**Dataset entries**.
—————

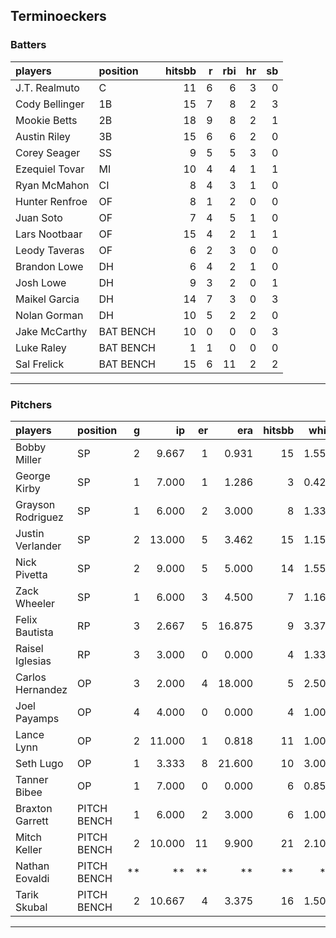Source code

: ## Terminoeckers

### Batters

 
|players        |position  | hitsbb|  r| rbi| hr| sb| 
|:--------------|:---------|------:|--:|---:|--:|--:| 
|J.T. Realmuto  |C         |     11|  6|   6|  3|  0| 
|Cody Bellinger |1B        |     15|  7|   8|  2|  3| 
|Mookie Betts   |2B        |     18|  9|   8|  2|  1| 
|Austin Riley   |3B        |     15|  6|   6|  2|  0| 
|Corey Seager   |SS        |      9|  5|   5|  3|  0| 
|Ezequiel Tovar |MI        |     10|  4|   4|  1|  1| 
|Ryan McMahon   |CI        |      8|  4|   3|  1|  0| 
|Hunter Renfroe |OF        |      8|  1|   2|  0|  0| 
|Juan Soto      |OF        |      7|  4|   5|  1|  0| 
|Lars Nootbaar  |OF        |     15|  4|   2|  1|  1| 
|Leody Taveras  |OF        |      6|  2|   3|  0|  0| 
|Brandon Lowe   |DH        |      6|  4|   2|  1|  0| 
|Josh Lowe      |DH        |      9|  3|   2|  0|  1| 
|Maikel Garcia  |DH        |     14|  7|   3|  0|  3| 
|Nolan Gorman   |DH        |     10|  5|   2|  2|  0| 
|Jake McCarthy  |BAT BENCH |     10|  0|   0|  0|  3| 
|Luke Raley     |BAT BENCH |      1|  1|   0|  0|  0| 
|Sal Frelick    |BAT BENCH |     15|  6|  11|  2|  2| 

* * *

### Pitchers

 
|players           |position    |  g|     ip| er|    era| hitsbb|  whip| so|  w| sv| 
|:-----------------|:-----------|--:|------:|--:|------:|------:|-----:|--:|--:|--:| 
|Bobby Miller      |SP          |  2|  9.667|  1|  0.931|     15| 1.552|  7|  0|  0| 
|George Kirby      |SP          |  1|  7.000|  1|  1.286|      3| 0.429|  5|  1|  0| 
|Grayson Rodriguez |SP          |  1|  6.000|  2|  3.000|      8| 1.333|  4|  0|  0| 
|Justin Verlander  |SP          |  2| 13.000|  5|  3.462|     15| 1.154| 11|  1|  0| 
|Nick Pivetta      |SP          |  2|  9.000|  5|  5.000|     14| 1.556| 10|  1|  0| 
|Zack Wheeler      |SP          |  1|  6.000|  3|  4.500|      7| 1.167|  6|  1|  0| 
|Felix Bautista    |RP          |  3|  2.667|  5| 16.875|      9| 3.375|  3|  0|  2| 
|Raisel Iglesias   |RP          |  3|  3.000|  0|  0.000|      4| 1.333|  4|  0|  2| 
|Carlos Hernandez  |OP          |  3|  2.000|  4| 18.000|      5| 2.500|  1|  0|  0| 
|Joel Payamps      |OP          |  4|  4.000|  0|  0.000|      4| 1.000|  3|  0|  0| 
|Lance Lynn        |OP          |  2| 11.000|  1|  0.818|     11| 1.000| 15|  2|  0| 
|Seth Lugo         |OP          |  1|  3.333|  8| 21.600|     10| 3.000|  2|  0|  0| 
|Tanner Bibee      |OP          |  1|  7.000|  0|  0.000|      6| 0.857|  6|  1|  0| 
|Braxton Garrett   |PITCH BENCH |  1|  6.000|  2|  3.000|      6| 1.000|  3|  1|  0| 
|Mitch Keller      |PITCH BENCH |  2| 10.000| 11|  9.900|     21| 2.100|  9|  0|  0| 
|Nathan Eovaldi    |PITCH BENCH | **|     **| **|     **|     **|    **| **| **| **| 
|Tarik Skubal      |PITCH BENCH |  2| 10.667|  4|  3.375|     16| 1.500|  9|  1|  0| 


* * *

—————

**Instructions for the task**. List every line above that contains the word "position".

**Task result**.
|players        |position  | hitsbb|  r| rbi| hr| sb| 
|players           |position    |  g|     ip| er|    era| hitsbb|  whip| so|  w| sv| 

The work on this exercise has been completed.